Para o autor, por estarem as normas de direito econômico baseadas numa lógica diferenciada (a macrológica), sua aplicação teria de ser distinta das demais normas jurídicas (sujeitas à lógica deôntica), já que "não se terá como resultado da aplicação de tais normas a estrutura típica da lógica de imputação, isto é, não se estará diante de uma aplicação de norma do tipo 'Se A é, B deve ser'. Muitas vezes se estará diante de uma estrutura do tipo 'Se A pode ocorrer ou ocorre, A deve ser atrapalhado ou mesmo impedido'".4

As normas de direito econômico, nessa linha, não respeitariam em sua aplicação um modelo segundo o qual dada a ocorrência de um fato qualquer previsto no antecedente normativo, surgiria um consequente, permitindo, proibindo ou obrigando determinada conduta. As normas de direito econômico seriam postas para desestimular, atrapalhar ou, mesmo, impedir a realização de determinadas condutas.

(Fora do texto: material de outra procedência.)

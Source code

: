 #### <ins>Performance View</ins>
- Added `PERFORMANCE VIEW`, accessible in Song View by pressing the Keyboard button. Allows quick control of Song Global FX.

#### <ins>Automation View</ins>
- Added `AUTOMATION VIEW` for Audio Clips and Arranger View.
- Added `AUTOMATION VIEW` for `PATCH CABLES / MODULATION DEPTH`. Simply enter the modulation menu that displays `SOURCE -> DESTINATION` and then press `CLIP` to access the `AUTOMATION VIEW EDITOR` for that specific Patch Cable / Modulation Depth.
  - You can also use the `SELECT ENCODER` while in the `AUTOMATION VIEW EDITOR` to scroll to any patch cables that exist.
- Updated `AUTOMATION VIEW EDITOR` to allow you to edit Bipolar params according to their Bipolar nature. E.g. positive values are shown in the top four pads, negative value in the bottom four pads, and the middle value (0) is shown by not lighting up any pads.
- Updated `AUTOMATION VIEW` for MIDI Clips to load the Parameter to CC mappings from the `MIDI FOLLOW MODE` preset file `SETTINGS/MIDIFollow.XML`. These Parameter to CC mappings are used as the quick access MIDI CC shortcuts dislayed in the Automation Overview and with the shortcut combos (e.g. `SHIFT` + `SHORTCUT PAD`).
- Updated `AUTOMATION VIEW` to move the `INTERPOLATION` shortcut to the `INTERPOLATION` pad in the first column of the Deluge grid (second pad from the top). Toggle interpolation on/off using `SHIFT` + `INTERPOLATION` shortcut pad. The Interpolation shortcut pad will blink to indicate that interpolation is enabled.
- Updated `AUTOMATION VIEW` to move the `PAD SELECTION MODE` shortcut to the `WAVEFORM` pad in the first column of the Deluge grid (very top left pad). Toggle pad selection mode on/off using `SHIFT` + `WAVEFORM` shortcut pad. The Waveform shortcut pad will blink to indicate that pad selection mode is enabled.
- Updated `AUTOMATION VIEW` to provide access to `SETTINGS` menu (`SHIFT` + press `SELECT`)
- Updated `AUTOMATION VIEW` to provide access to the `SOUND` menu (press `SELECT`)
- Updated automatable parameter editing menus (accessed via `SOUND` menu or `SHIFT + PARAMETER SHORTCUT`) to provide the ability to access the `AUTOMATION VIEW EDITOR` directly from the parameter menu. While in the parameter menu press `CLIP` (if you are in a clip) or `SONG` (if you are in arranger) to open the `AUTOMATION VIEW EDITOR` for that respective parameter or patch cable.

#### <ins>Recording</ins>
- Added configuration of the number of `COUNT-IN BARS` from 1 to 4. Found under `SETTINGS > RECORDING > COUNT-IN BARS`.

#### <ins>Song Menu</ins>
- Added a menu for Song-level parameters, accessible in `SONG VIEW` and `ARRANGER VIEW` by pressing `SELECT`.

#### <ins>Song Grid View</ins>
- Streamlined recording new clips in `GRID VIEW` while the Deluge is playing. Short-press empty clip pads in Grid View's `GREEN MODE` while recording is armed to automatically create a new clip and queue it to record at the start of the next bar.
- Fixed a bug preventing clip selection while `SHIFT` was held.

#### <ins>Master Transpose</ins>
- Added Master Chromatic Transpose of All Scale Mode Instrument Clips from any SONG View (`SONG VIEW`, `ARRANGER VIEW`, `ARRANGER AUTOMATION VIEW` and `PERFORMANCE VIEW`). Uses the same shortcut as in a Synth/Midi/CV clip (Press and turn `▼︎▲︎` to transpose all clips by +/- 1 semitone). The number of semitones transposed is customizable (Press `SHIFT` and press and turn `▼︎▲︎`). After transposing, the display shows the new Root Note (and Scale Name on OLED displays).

A discussão que, em um primeiro momento, pode parecer um exercício de tertúlia acadêmica, demonstra seus efeitos sobre a aplicação do direito positivo quando se tem em mente que esse tipo de raciocínio pode legitimar, com base numa macrológica sem previsão jurídica, interpretações equivocadas do direito positivo, desde que amparadas em dados macroeconomicamente identificados.

A tentativa de manejo das normas de direito econômico por meio de lógicas di-ferenciadas pode ter, como consequência direta, nítida ofensa ao princípio da segurança jurídica, já que as normas de direito econômico não se aplicariam consoante um juízo hipotético-condicional, mas segundo os ditames de uma lógica que, juridicamente, não é delineada.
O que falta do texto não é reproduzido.